Why do we care about this? Do we have exactly one state for each number between 0 and 15?How are we going to manage this without some insane series of switch statements? Ugh...
The Light at the End
So if you've worked with binary arithmetic a bit before, you might realize that the relationship between the numbers on the left and the numbers on the right is, of course, base 2. That is:
1*(23) + 1*(22) + 1*(21) +0 *(20) = 0xE
So each light is present in the exponent of each term of the equation. If the light is on, there is a 1 next to its term- if the light is off, there is a zero. Take the time to convince yourself that there is exactly one integer between 0 and 15 that corresponds to each state in this numbering scheme.
Bit operators
Now that we have this done, let's take a second to see what bitshifting does to integers in this setup.
[0][0][0][1] = 1
When you shift bits to the left or the right in an integer, it literally moves the bits left and right. (Note: I 100% disavow this explanation for negative numbers! There be dragons!)
1<<2 = 4
[0][1][0][0] = 4
4>>1 = 2
[0][0][1][0] = 2
You will encounter similar behavior when shifting numbers represented with more than one bit. Also, it shouldn't be hard to convince yourself that x>>0 or x<<0 is just x. Doesn't shift anywhere.
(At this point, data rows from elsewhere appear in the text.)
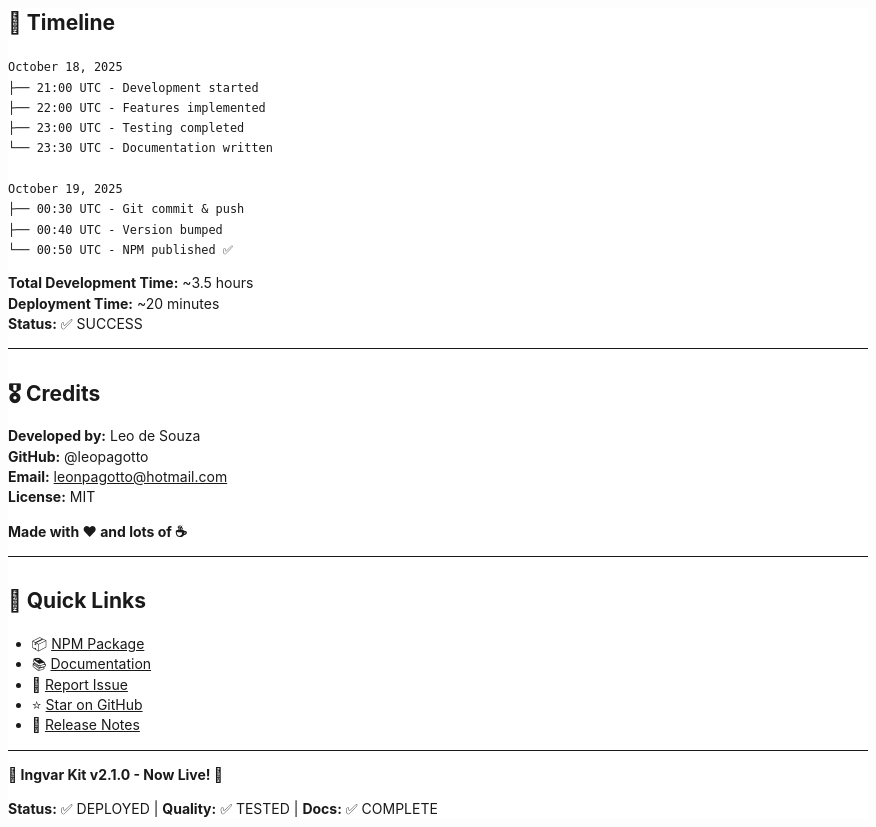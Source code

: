 
## 📅 Timeline

```
October 18, 2025
├── 21:00 UTC - Development started
├── 22:00 UTC - Features implemented
├── 23:00 UTC - Testing completed
└── 23:30 UTC - Documentation written

October 19, 2025
├── 00:30 UTC - Git commit & push
├── 00:40 UTC - Version bumped
└── 00:50 UTC - NPM published ✅
```

**Total Development Time:** ~3.5 hours  
**Deployment Time:** ~20 minutes  
**Status:** ✅ SUCCESS

---

## 🎖️ Credits

**Developed by:** Leo de Souza  
**GitHub:** @leopagotto  
**Email:** leonpagotto@hotmail.com  
**License:** MIT  

**Made with ❤️ and lots of ☕**

---

## 🔗 Quick Links

- 📦 [NPM Package](https://www.npmjs.com/package/ingvar-kit)
- 📚 [Documentation](https://github.com/leopagotto/ingvar-kit#readme)
- 🐛 [Report Issue](https://github.com/leopagotto/ingvar-kit/issues/new)
- ⭐ [Star on GitHub](https://github.com/leopagotto/ingvar-kit)
- 📖 [Release Notes](RELEASE_NOTES_V2.1.0.md)

---

**🦁 Ingvar Kit v2.1.0 - Now Live! 🦁**

**Status:** ✅ DEPLOYED | **Quality:** ✅ TESTED | **Docs:** ✅ COMPLETE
This probably explains the naming scheme of the Shift operators to anyone who wasn't familiar with them.
Bitwise operations
This representation of numbers in binary can also be used to shed some light on the operations of bitwise operators on integers. Each bit in the first number is xor-ed, and-ed, or or-ed with its fellow number. Take a second to venture to wikipedia and familiarize yourself with the function of these Boolean operators - I'll explain how they function on numbers but I don't want to rehash the general idea in great detail.
...
Welcome back! Let's start by examining the effect of the OR (|) operator on two integers, stored in four bit.
OR OPERATOR ON:
[1][0][0][1] = 0x9
[1][1][0][0] = 0xC
________________
[1][1][0][1] = 0xD
Tough! This is a close analogue to the truth table for the boolean OR operator. Notice that each column ignores the adjacent columns and simply fills in the result column with the result of the first bit and the second bit OR'd together. Note also that the value of anything or'd with 1 is 1 in that particular column. Anything or'd with zero remains the same.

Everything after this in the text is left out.